マ「それだけじゃないわ。久しぶりに一途な忠犬と触れ合ったのよ」


 白昼に都会の喧騒から抜け出した二人のまぐわいを知るのは、窓の外を通りすがる烏のみ。足下を埋め尽くさんばかりの豊富な食事情に彼かの種の繁栄をおもう烏はいても、ごみ袋を漁る烏に種としての停滞を覚える人間など極めて少数だ。


 野鳥が寝ぐらへと飛び去つ夕暮れ時となり、差し込む西日が眩まばゆく部屋を満たす。後戯にはやや強めとなったそれを真九がカーテンで遮り、光度自在の照明に代役を担わせた。


 この為に離れたほんの一時さえも見逃さず、寂しさは瞬く間に残された方の内で急増せしめる。引き止めたい欲は押し殺せても、嫌みの一つくらい漏れてしまうのが人というもの。


 それを心情を推し量るにいい材料だと見るか、過度に汲み取り口実にして反撃するかで、人としての度量が表れる。Airgunへ勤務する者ならばこういった場面で真っ先に前者を選べて当然だ。


 マリンから一言も謝る発言が無い事に真九が一切角を立てないのは、今に始まった事ではない。一般的に当たり前とは言えないこの流れが通用する事実を知れたからこそ、二人はここまで関係を深めるに至った。何故ならその事実は今のこの国に於いて人並み以上の思考力と教養を保証している。

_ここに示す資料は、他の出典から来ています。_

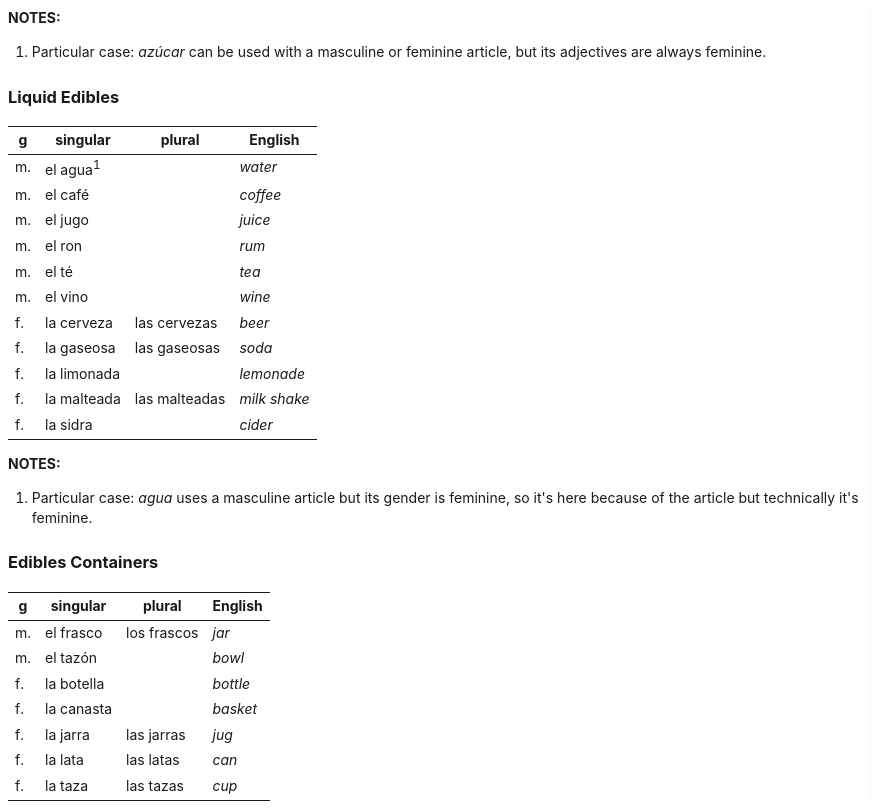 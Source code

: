 
**NOTES:**

1. Particular case: _azúcar_ can be used with a masculine or feminine article, but its adjectives are always feminine.


### Liquid Edibles

| g  |       singular      |     plural    |   English    |
|----|---------------------|---------------|--------------|
| m. | el agua<sup>1</sup> |               | _water_      |
| m. | el café             |               | _coffee_     |
| m. | el jugo             |               | _juice_      |
| m. | el ron              |               | _rum_        |
| m. | el té               |               | _tea_        |
| m. | el vino             |               | _wine_       |
| f. | la cerveza          | las cervezas  | _beer_       |
| f. | la gaseosa          | las gaseosas  | _soda_       |
| f. | la limonada         |               | _lemonade_   |
| f. | la malteada         | las malteadas | _milk shake_ |
| f. | la sidra            |               | _cider_      |


**NOTES:**

1. Particular case: _agua_ uses a masculine article but its gender is feminine, so it's here because of the article but technically it's feminine.



### Edibles Containers

| g  |  singular  |    plural   | English  |
|----|------------|-------------|----------|
| m. | el frasco  | los frascos | _jar_    |
| m. | el tazón   |             | _bowl_   |
| f. | la botella |             | _bottle_ |
| f. | la canasta |             | _basket_ |
| f. | la jarra   | las jarras  | _jug_    |
| f. | la lata    | las latas   | _can_    |
| f. | la taza    | las tazas   | _cup_    |
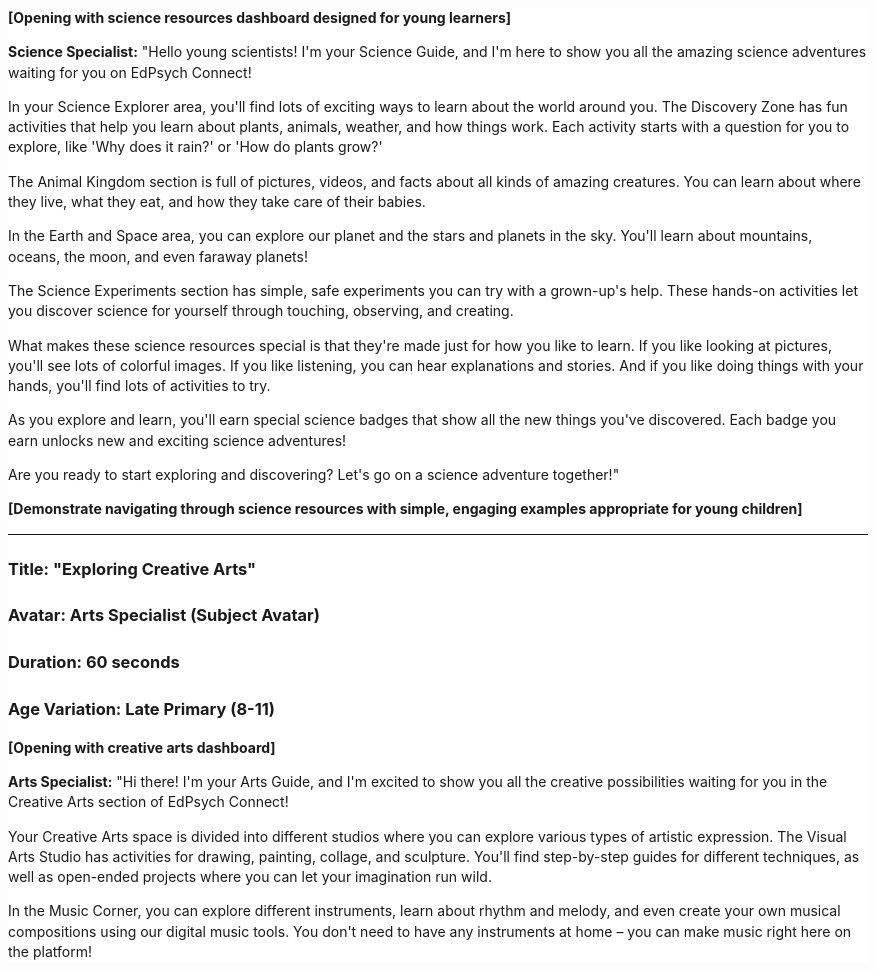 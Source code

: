 **[Opening with science resources dashboard designed for young learners]**

**Science Specialist:**
"Hello young scientists! I'm your Science Guide, and I'm here to show you all the amazing science adventures waiting for you on EdPsych Connect!

In your Science Explorer area, you'll find lots of exciting ways to learn about the world around you. The Discovery Zone has fun activities that help you learn about plants, animals, weather, and how things work. Each activity starts with a question for you to explore, like 'Why does it rain?' or 'How do plants grow?'

The Animal Kingdom section is full of pictures, videos, and facts about all kinds of amazing creatures. You can learn about where they live, what they eat, and how they take care of their babies.

In the Earth and Space area, you can explore our planet and the stars and planets in the sky. You'll learn about mountains, oceans, the moon, and even faraway planets!

The Science Experiments section has simple, safe experiments you can try with a grown-up's help. These hands-on activities let you discover science for yourself through touching, observing, and creating.

What makes these science resources special is that they're made just for how you like to learn. If you like looking at pictures, you'll see lots of colorful images. If you like listening, you can hear explanations and stories. And if you like doing things with your hands, you'll find lots of activities to try.

As you explore and learn, you'll earn special science badges that show all the new things you've discovered. Each badge you earn unlocks new and exciting science adventures!

Are you ready to start exploring and discovering? Let's go on a science adventure together!"

**[Demonstrate navigating through science resources with simple, engaging examples appropriate for young children]**

---

### Title: "Exploring Creative Arts"
### Avatar: Arts Specialist (Subject Avatar)
### Duration: 60 seconds
### Age Variation: Late Primary (8-11)

**[Opening with creative arts dashboard]**

**Arts Specialist:**
"Hi there! I'm your Arts Guide, and I'm excited to show you all the creative possibilities waiting for you in the Creative Arts section of EdPsych Connect!

Your Creative Arts space is divided into different studios where you can explore various types of artistic expression. The Visual Arts Studio has activities for drawing, painting, collage, and sculpture. You'll find step-by-step guides for different techniques, as well as open-ended projects where you can let your imagination run wild.

In the Music Corner, you can explore different instruments, learn about rhythm and melody, and even create your own musical compositions using our digital music tools. You don't need to have any instruments at home – you can make music right here on the platform!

真「――忠犬が性欲処理に使う五万円で、モンパチでは百八十連ガチャが出来るんだよな」


マ「一週間空けてみる? そうすれば貴方も私に課金したくなるはずよ」


真「――なぁ、悪いことは言わない。早めに引いた方が身の為だと思うぞ。折角新しく入ってきた二人もいることだしさ」


マ「ならその分、誰かさんに稼いでもらわないと困るわ」


 マリンが法に抵触する程の事を数年に渡って続けている理由は一つだけ。水商売の様に身体を売る必要は無く、それと同等以上の金額を貰える今の仕事内容は貯蓄したい彼女との相性が良い。


 本人が不満を抱いていなかったとしても、周りから見れば危うい領域に足を突っ込んでいるのは確かだ。彼女がそうまでして貯蓄に拘るのは、退職後までを見据えてのこと。


 まだ豆粒大の蕾、その中のたった二つに大輪の予感を寄せて、散った花々は朽ちるのを待つのみ。花々の養分が樹木を介して注がれている事を、蕾は知る由も無い。